## Task to complete
Exactly reproduce the lines from the line containing "contradictory curvature contributions" to the end of the data below, inclusive, and nothing else.

[Data extracts Boundary: Start]

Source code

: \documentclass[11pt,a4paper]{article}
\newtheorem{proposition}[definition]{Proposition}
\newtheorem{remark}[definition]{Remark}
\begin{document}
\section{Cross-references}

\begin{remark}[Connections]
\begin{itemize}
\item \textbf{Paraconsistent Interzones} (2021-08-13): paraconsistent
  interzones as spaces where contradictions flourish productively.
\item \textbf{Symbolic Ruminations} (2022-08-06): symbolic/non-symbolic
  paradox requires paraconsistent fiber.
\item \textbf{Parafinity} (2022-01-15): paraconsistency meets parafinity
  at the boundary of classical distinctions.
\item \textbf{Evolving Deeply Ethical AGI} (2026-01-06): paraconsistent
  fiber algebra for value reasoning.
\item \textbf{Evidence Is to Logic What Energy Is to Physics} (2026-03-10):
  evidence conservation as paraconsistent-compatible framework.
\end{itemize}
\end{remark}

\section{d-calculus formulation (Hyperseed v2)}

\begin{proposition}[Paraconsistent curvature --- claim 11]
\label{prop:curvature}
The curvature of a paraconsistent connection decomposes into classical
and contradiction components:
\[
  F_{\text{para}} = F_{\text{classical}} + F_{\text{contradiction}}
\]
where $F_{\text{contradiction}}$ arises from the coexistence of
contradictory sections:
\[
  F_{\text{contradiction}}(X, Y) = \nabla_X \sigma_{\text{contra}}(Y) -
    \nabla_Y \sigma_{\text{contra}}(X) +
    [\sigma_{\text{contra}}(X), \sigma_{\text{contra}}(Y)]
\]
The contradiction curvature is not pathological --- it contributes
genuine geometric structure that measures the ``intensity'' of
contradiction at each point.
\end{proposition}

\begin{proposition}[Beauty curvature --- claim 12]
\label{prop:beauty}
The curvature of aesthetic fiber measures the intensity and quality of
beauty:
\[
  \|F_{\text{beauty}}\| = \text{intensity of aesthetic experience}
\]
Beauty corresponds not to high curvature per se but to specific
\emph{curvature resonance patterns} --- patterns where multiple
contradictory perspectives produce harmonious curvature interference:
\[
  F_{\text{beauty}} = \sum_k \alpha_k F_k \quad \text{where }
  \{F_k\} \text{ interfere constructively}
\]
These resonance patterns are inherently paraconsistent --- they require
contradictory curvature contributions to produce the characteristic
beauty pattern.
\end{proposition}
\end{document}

[Data extracts Boundary: End]

## Exercise result
contradictory curvature contributions to produce the characteristic
beauty pattern.
\end{proposition}
\end{document}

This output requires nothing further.